What's also troubling about the current credit card trend in America is that delinquent (or late) payments are also on the rise. This can have long-term financial consequences for people who are unable to pay off their credit card bills every month and end up carrying a balance and hurting their credit score. This is especially true when you consider that the average credit card interest rate, as of March 2024, is 24.66%, which is the highest it's been since before the pandemic. This can leave borrowers on a slippery slope of debt that could take years to recover from.

To make matters worse, according to Bankrate's 2024 annual emergency savings report, 36% of people reported having more credit card debt than emergency savings. However, 30% of people reported having more emergency savings funds this year compared to a year ago, which is the highest percentage of respondents to report so since 2020.

Why are people prioritizing savings in 2024?

You might be asking yourself why, if credit card debt is on the rise, people would prioritize putting their tax refunds into savings first as opposed to debt repayment. This is especially valid when you consider that, according to Bankrate's 2024 credit card debt survey, 49% of credit cardholders were debt revolvers in 2023 (meaning they carried a balance month to month) compared to only 39% of people reporting the same in 2021. The answer might lie in the fear of losing work and/or income. Sixty-six percent of people reported being worried they wouldn't have enough in emergency savings to cover a single month's worth of expenses should they lose their primary income source tomorrow. It's also worth mentioning that the next most-popular choice (at 11%) for where people intended to spend their tax refund this year was on day-to-day expenses.
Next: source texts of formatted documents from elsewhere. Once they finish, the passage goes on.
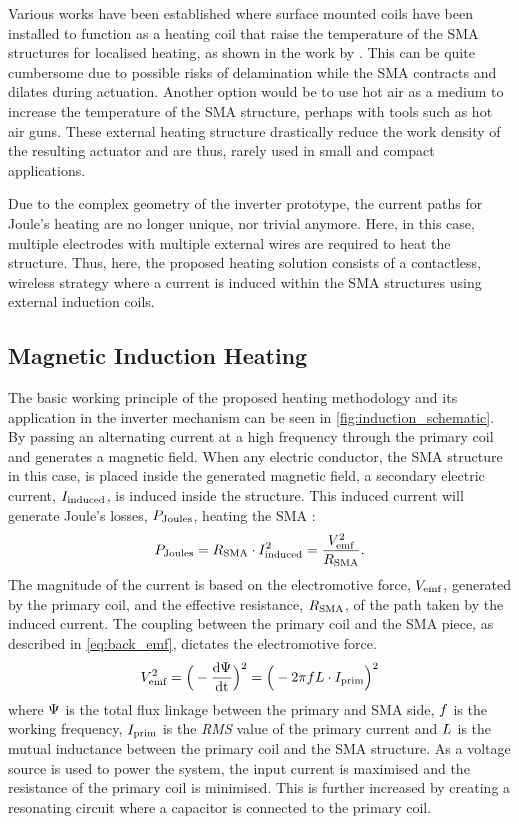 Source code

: Various works have been established where surface mounted coils have been installed to function as a heating coil that raise the temperature of the SMA structures for localised heating, as shown in the work by \cite{paikNovelLowprofileShape2010}. This can be quite cumbersome due to possible risks of delamination while the SMA contracts and dilates during actuation. Another option would be to use hot air as a medium to increase the temperature of the SMA structure, perhaps with tools such as hot air guns. These external heating structure drastically reduce the work density of the resulting actuator and are thus, rarely used in small and compact applications.

Due to the complex geometry of the inverter prototype, the current paths for Joule's heating are no longer unique, nor trivial anymore. Here, in this case, multiple electrodes with multiple external wires are required to heat the structure. Thus, here, the proposed heating solution consists of a contactless, wireless strategy where a current is induced within the SMA structures using external induction coils.
\subsection{Magnetic Induction Heating}
The basic working principle of the proposed heating methodology and its application in the inverter mechanism can be seen in \cref{fig:induction_schematic}. By passing an alternating current at a high frequency through the primary coil and generates a magnetic field. When any electric conductor, the SMA structure in this case, is placed inside the generated magnetic field, a secondary electric current, $I_\text{induced}$, is induced inside the structure. This induced current will generate Joule's losses, $P_\text{Joules}$, heating the SMA :
\begin{equation}
    P_\text{Joules} = R_\text{SMA} \cdot I_\text{induced}^2 = \frac{V_\text{emf}^2}{R_\text{SMA}}.
\end{equation}
The magnitude of the current is based on the electromotive force, $V_\text{emf}$, generated by the primary coil, and the effective resistance, $R_\text{SMA}$, of the path taken by the induced current. The coupling between the primary coil and the SMA piece, as described in \cref{eq:back_emf}, dictates the electromotive force.
\begin{equation}
    \label{eq:back_emf}
    V_\text{emf}^2 = \Big(-\frac{\text{d}\Psi}{\text{dt}}\Big)^2 = \Big(- 2\pi f L \cdot I_\text{prim} \Big)^2
\end{equation}
where $\Psi$ is the total flux linkage between the primary and SMA side, $f$ is the working frequency, $I_\text{prim}$ is the \textit{RMS} value of the primary current and $L$ is the mutual inductance between the primary coil and the SMA structure. As a voltage source is used to power the system, the input current is maximised and the resistance of the primary coil is minimised. This is further increased by creating a resonating circuit where a capacitor is connected to the primary coil.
When Americans are concerned about supporting their basic necessities, prioritizing savings can feel like a way to help take control of the situation. Similarly, as more people face financial difficulties due to both inflation and high-interest rates, it's logical that an influx of funds like a tax refund will go to necessities, savings, or debt as opposed to being used for fun expenditures or treated as extra money. In fact, Bankrate's survey found that just 20% of respondents expected to use their tax refund as fun money. Of those, 9% planned to use the money for home improvement projects, 7% intended to use it toward a vacation, and 4% were planning on a shopping splurge.